Cloud Snapshot Manager has been around for a while, but in 2018 it went multi-cloud, covering both AWS and Azure. If you’ve not checked it out, really really do need to test it (you can test it for free).
Cloud DR – Your DR Datacenter Replacement
Disaster Recovery is expensive business. If you’re a larger enterprise, that’s something that’s at least easier to factor into the budget process. But smaller businesses – more in the commercial than enterprise space – can often find the cost of either colocation facilities or disaster recovery facilities a challenge to meet. (Some, bound by compliance, end up taking odd stop-gap measures, like retiring aged production equipment to their DR site as the ‘DR’ equipment, even though it’s likely not to be able to meet production workloads.)
Backup is like insurance, but so too is disaster recovery. It’s something you really do hope you never have to invoke, but it’s something you’ll invoke even less than backup/recovery. So if you’re budget constrained, what would you rather do – have a recurring monthly bill in the tens of thousands to maintain a presence at a co-location facility that you might use only once every 1-2 years (not to mention the hardware expenditure), or would you rather just spin up workloads in a public cloud while you solve the problem, then move them back to your computer room/datacenter?

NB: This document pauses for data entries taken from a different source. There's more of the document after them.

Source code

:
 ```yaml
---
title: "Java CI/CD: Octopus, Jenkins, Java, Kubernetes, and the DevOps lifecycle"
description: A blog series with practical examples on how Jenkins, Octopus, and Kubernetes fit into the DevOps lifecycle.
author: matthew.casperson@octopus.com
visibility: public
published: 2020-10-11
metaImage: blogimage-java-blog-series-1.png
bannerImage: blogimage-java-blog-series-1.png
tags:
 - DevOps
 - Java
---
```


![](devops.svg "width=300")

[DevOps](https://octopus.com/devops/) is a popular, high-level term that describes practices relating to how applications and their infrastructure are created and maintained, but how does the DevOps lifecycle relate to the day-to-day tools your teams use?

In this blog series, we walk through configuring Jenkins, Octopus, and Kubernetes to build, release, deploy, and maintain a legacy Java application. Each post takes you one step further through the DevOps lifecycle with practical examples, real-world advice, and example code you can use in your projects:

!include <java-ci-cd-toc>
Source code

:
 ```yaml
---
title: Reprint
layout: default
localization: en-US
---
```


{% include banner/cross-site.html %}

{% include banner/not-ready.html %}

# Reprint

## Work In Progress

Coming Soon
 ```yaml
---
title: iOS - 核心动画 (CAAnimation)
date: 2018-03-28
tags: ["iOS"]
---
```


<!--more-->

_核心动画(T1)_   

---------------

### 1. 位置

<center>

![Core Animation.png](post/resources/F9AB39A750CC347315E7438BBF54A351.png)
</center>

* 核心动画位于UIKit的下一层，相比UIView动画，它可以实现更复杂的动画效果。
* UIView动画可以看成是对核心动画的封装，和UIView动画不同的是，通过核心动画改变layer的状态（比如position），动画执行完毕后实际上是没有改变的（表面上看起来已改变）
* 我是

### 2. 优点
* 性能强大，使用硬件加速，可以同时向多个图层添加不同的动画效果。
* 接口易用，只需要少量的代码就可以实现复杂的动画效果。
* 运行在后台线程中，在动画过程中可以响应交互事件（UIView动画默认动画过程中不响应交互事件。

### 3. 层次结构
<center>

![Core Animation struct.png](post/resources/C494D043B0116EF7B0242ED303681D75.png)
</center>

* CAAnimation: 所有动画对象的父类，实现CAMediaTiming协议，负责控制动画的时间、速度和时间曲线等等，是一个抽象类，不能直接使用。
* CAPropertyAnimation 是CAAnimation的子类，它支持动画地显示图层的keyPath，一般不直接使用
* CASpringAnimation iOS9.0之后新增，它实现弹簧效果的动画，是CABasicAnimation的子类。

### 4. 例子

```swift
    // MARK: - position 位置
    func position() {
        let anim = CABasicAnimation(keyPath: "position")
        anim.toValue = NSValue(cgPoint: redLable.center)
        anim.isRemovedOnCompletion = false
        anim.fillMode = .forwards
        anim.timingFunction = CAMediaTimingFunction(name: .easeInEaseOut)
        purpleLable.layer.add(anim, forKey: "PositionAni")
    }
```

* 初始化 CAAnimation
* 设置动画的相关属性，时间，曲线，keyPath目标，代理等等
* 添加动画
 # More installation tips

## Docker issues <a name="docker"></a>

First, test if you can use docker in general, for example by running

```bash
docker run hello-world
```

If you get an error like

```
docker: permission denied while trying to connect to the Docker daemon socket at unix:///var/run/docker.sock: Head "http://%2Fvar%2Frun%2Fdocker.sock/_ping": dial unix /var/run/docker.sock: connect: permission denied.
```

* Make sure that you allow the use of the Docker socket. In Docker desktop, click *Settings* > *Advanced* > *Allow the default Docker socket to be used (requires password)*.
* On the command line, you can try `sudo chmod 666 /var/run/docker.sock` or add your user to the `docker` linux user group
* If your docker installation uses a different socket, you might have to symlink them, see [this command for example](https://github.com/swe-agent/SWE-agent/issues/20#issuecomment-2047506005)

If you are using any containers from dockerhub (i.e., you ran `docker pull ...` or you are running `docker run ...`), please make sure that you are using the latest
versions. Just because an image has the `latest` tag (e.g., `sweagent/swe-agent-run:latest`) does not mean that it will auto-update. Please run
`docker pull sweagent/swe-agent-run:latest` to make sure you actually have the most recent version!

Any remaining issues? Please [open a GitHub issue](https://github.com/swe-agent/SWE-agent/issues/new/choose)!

That’s what Cloud DR is about. If you don’t need 0-RTO and 0-RPO in your disaster recovery plans, Cloud DR is about enabling a solution that drastically lowers the cost and complexity of providing disaster recovery services. (You might not even need it for every system in your environment, particularly if you operate in a commercial space.)
Synced Release Cycles
2018 saw the data protection suite release cycles synced. This resulted in Data Protection Advisor, Data Protection Search, Data Protection Central, Avamar and NetWorker all getting an 18.1 release in July 2018, and an 18.2 release in December 2018. Data Domain OS and Plugins also got updates at the same time as well. For users of the Data Protection Suite, this is a good process of providing a simple and smooth upgrade experience.
2019 Will Be a Big Year
There was a lot happening in Data Protection in 2018, and that momentum is only going to continue to build. Expect to see 2019 to continue to deliver stellar tools and options for your data protection workloads.